Dataset excerpts
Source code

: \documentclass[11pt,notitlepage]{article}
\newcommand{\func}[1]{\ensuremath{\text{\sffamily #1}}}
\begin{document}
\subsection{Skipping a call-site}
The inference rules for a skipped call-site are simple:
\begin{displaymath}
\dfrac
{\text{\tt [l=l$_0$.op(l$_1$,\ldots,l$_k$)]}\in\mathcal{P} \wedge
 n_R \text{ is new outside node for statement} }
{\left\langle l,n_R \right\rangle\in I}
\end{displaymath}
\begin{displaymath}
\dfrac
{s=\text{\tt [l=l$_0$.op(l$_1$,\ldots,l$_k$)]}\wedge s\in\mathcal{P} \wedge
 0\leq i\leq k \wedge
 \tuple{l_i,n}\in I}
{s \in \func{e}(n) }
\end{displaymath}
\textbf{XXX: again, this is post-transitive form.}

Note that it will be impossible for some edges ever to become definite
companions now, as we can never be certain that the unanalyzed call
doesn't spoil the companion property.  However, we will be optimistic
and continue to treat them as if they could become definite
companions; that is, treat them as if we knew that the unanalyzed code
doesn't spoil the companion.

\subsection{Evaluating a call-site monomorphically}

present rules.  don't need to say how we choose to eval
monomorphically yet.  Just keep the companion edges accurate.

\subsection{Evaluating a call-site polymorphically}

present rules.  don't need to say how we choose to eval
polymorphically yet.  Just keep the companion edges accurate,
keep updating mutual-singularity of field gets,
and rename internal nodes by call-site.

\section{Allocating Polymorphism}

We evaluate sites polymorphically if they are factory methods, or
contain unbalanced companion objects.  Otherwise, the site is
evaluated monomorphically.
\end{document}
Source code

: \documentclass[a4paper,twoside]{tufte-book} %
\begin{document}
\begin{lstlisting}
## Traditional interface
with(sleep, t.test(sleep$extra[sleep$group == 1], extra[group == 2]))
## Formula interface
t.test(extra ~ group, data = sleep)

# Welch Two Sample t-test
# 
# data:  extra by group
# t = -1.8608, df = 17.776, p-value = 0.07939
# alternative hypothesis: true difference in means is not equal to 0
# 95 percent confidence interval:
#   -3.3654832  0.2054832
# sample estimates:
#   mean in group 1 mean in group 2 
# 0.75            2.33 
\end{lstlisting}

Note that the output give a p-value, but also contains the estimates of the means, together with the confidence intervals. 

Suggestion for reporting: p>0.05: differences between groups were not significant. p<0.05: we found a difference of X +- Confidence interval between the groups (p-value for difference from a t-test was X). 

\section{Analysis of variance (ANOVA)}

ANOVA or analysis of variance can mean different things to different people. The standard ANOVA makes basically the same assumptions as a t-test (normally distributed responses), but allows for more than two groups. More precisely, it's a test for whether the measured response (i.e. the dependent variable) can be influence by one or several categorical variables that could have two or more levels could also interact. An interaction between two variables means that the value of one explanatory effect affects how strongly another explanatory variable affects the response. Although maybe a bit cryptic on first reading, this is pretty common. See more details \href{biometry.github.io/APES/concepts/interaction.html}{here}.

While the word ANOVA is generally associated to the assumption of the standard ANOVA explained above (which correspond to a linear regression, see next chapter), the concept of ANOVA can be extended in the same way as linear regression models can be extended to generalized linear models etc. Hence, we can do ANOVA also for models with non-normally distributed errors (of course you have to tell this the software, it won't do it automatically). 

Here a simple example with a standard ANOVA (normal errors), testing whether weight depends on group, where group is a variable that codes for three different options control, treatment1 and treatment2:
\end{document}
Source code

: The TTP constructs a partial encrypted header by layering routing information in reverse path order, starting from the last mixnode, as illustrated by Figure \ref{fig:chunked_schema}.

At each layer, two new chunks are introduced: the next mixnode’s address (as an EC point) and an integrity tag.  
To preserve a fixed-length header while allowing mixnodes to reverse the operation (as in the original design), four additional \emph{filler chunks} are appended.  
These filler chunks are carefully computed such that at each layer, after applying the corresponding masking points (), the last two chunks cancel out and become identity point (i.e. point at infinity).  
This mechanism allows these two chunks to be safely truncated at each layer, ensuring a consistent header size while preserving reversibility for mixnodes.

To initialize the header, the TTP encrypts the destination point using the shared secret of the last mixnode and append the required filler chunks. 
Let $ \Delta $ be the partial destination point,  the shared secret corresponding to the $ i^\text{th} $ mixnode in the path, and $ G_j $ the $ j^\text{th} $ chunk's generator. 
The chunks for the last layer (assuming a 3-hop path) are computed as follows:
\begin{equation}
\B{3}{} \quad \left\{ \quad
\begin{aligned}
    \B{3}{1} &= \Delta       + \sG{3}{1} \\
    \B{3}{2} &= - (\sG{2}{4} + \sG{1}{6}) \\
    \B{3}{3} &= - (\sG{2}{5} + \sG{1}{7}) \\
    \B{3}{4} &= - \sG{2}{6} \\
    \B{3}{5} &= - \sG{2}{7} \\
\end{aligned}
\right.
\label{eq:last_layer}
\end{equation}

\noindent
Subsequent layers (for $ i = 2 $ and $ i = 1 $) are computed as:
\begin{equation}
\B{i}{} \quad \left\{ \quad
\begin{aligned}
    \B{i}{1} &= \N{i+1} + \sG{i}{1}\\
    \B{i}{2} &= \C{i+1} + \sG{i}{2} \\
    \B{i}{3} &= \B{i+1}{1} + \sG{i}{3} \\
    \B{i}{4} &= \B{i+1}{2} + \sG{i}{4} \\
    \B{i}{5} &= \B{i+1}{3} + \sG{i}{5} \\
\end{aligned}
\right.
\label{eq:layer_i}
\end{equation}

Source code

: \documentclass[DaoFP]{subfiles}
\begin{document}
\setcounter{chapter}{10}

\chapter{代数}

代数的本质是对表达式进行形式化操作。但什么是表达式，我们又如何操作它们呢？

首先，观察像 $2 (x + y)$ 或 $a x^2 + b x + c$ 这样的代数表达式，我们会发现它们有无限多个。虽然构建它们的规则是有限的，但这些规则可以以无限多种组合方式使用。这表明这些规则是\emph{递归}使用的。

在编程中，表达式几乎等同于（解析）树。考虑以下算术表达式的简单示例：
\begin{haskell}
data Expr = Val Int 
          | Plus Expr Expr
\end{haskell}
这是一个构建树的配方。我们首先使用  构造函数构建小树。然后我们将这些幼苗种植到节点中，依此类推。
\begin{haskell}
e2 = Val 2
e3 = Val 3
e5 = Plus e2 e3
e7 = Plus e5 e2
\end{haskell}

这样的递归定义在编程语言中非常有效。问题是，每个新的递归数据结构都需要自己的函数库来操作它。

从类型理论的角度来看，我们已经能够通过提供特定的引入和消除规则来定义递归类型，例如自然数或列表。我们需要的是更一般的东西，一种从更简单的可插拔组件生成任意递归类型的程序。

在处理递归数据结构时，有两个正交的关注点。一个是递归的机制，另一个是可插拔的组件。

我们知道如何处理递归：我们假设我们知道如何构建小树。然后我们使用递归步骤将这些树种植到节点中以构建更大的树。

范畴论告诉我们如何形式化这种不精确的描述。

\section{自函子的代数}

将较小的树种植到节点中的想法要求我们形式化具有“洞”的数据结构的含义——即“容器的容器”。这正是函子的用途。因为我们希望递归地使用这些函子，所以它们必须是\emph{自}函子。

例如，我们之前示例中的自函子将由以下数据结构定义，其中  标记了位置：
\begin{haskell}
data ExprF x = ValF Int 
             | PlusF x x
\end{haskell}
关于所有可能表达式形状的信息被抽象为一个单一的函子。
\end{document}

AIM OF THE EXERCISE: How many of the lines above include the string "mixnodes"? Only the number should be written.

PROBLEM SOLUTION: 2